Beijing - Urumqi (4h10)
Total de quase 36h de viagem.


Parada na Etiópia 



Para nossa surpresa, quando chegamos em Urumqi haviam 3 pessoas da organização da prova, com uma plaquinha, nos esperando para recolher as bikes. Ficamos muitooooo felizes, agora teríamos um problema a menos. 
Com a organização também descobrimos que havia um ônibus partindo para Kanas (local da largada da prova) naquele mesmo dia, as 10h. 
Fomos para o hotel. Para fazermos o checkin tivemos que conversar via Google Translator com a atendente que não falava nada de inglês. Com o tempo fomos percebendo que isso era o normal, dificil encontrar alguém que fale inglês na China (pelo menos na parte da China por onde passamos).
Checkin feito, tomamos aquele banho, dormimos um pouco, acordamos cedo na tentativa de nos abastecermos de comidas para a prova, tomamos café, que na verdade estava mais para um almoço (outra surpresa para nós, falo mais sobre isso depois), e partimos em direção ao aeroporto. O tempo já estava curto e ainda fomos parados pela polícia, que nos tirou do taxi, pediu nossos passaportes, e ficamos naquela de tentarmos conversar por mímica, obviamente que o policial nem o taxista falavam inglês. 
Chegando no aeroporto, encontramos a Van da organização e fomos apresentados à duas equipes com quem viajaríamos (Bones e Aussie Battlers).
A viagem de Urumqi até Kanas levou 13,5h. O motorista era super lento e, não bastasse isso, fomos parados 7x pela polícia, sendo que em várias delas checaram nossos passaportes. Pelo menos o visual compensava.

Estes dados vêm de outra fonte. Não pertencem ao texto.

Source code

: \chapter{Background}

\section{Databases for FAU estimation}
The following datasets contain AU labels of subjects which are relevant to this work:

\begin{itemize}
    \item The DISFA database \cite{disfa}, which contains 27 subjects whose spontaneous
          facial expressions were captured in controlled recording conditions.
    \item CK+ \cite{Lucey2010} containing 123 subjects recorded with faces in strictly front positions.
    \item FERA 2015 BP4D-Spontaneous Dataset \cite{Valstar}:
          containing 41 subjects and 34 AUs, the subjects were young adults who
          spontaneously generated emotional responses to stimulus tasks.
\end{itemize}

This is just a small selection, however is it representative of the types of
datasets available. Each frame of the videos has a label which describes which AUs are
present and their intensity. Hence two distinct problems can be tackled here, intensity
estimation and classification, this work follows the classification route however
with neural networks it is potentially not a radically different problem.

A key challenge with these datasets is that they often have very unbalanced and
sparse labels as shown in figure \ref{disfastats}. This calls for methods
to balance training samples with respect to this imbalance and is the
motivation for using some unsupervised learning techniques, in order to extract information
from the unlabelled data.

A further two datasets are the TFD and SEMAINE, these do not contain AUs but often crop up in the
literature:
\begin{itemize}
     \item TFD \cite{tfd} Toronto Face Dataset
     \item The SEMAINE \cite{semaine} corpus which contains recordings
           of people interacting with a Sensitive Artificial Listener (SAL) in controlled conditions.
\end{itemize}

Chegando no hotel (tarde da noite) antes de sermos acomodados em nossos quartos, combinamos um treininho para manha seguinte. Já no quarto tomamos um banho e capotamos. 


Hotel em Kanas

Acordamos cedinho, com um baita frio lá fora, vestimos nossa roupinha de trekking e partirmos em direção às montanhas, deixando que as trilhas que apareciam nos guiassem. 
Esse treininho leve foi uma amostra do que nos esperava aquela prova, montanhas e visuais incríveis. 

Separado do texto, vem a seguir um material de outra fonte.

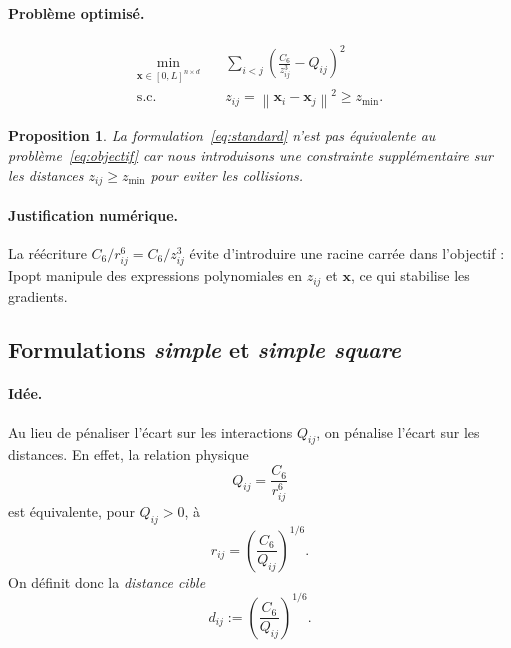 \documentclass[11pt,a4paper]{article}
\newtheorem{proposition}[theorem]{Proposition}
\theoremstyle{definition}
\theoremstyle{remark}
\newcommand{\norm}[1]{\left\|#1\right\|}
\newcommand{\cSix}{C_6}
\begin{document}
\paragraph{Problème optimisé.}
\begin{equation}
  \boxed{
  \begin{aligned}
    \min_{\mathbf{x} \in [0,L]^{n \times d}}
    &\quad
    \sum_{i<j}
    \left(
      \frac{\cSix}{z_{ij}^3}
      - Q_{ij}
    \right)^2
    \\
    \text{s.c.}
    &\quad
    z_{ij}
    =
    \norm{\mathbf{x}_i-\mathbf{x}_j}^2
    \geq
    z_{\min}.
  \end{aligned}
  }
  \label{eq:standard}
\end{equation}

\begin{proposition}
La formulation~\eqref{eq:standard} n'est pas équivalente au problème~\eqref{eq:objectif}
car nous introduisons une constrainte supplémentaire sur les distances $z_{ij} \geq z_{\min}$ pour eviter les collisions.
\end{proposition}



\paragraph{Justification numérique.}
La réécriture $\cSix/r_{ij}^6 = \cSix/z_{ij}^3$ évite d'introduire une
racine carrée dans l'objectif : Ipopt manipule des expressions
polynomiales en $z_{ij}$ et $\mathbf{x}$, ce qui stabilise les gradients.

\subsection{Formulations \emph{simple} et \emph{simple square}}
\label{sec:form-simple}

\paragraph{Idée.}
Au lieu de pénaliser l'écart sur les interactions $Q_{ij}$, on pénalise
l'écart sur les distances. En effet, la relation physique
\begin{equation}
  Q_{ij}
  =
  \frac{\cSix}{r_{ij}^6}
\end{equation}
est équivalente, pour $Q_{ij}>0$, à
\begin{equation}
  r_{ij}
  =
  \left(
    \frac{\cSix}{Q_{ij}}
  \right)^{1/6}.
\end{equation}
On définit donc la \emph{distance cible}
\begin{equation}
  d_{ij}
  :=
  \left(
    \frac{\cSix}{Q_{ij}}
  \right)^{1/6}.
  \label{eq:dij}
\end{equation}
\end{document}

Durante este dia conhecemos um pouco mais sobre a culinária Chinesa, e com o tempo descobrimos que comem a mesma coisa no café da manhã, almoço e janta. No começo você acha engraçado, mas com o passar dos dias você sonha com um pãozinho de trigo quentinho com manteiga e um cafezinho.

Café da manhã 

Conhecemos um pouco a cidade e aproveitamos para fazer umas comprinhas (comida e água).
No final da tarde recebemos nossas caixas das bikes.


Levando a Camisa da Equipe Os Pamonhas mundo afora
  

No dia seguinte mais uma vez acordamos cedinho, dessa vez para um pedal. Eu, Pedro e Alexandre pedalamos e Pincu correu. Passamos por lugares lindissímos, subimos uma baita morrebona, descemos pro outro lado e voltamos. Foi uma boa oportunidade para testar os esquemas de reboque. Deu tudo certo.






Neste mesmo dia recebemos os racebooks com as distâncias, tiramos a foto oficial da equipe e partimos para preparar nossas caixas de apoio. Recebemos 4 caixas (A, B, C e D) sendo que iriamos acessar cada uma das caixas em áreas de transição (AT) diferentes. A logística de preparação das caixas não foi nada fácil (para mim). Por sugestão do Jonas, preparei váaaarios saquinhos com comida suficiente para 6 horas, assim dependendo da estimativa de tempo do trecho levava X saquinhos e separei uma muda de roupa para cada transição. Claro que em cada caixa deixei uma roupinha extra, muita comida extra (sobrou muitoooo de tudo), peças de reposição da bike, lencinhos umedecidos, talquinho...

Informações Race Book
Leg1 - Trekking - 3k
Leg2 - Kayaking - 25k
Leg3 - Rafting - 12k
Leg4 - Trekking - 49k
Leg5 - Mountain Bike - 201k
Leg6 - Kayaking - 15k
Leg7 - Trekking - 40k
Leg8 - Kayaking - 55k
Leg9 - Mountain Bike - 106,5k
Leg10 - Trekking - 1k

Foto Oficial da Equipe

Olha o Brasil representado na China

Meus saquinhos de transição

Finalizada a organização, entregamos tudo para a organização: caixas de transição, caixas das bikes, equipamentos de kayak e fizemos o check list dos equipamentos que deveriam estar conosco nas mochilas durante toda a prova (saco de dormir, casaco anorak, calça anorak, fleece, calça comprida, camisa comprida, lanternas, pilhas extras, ...). 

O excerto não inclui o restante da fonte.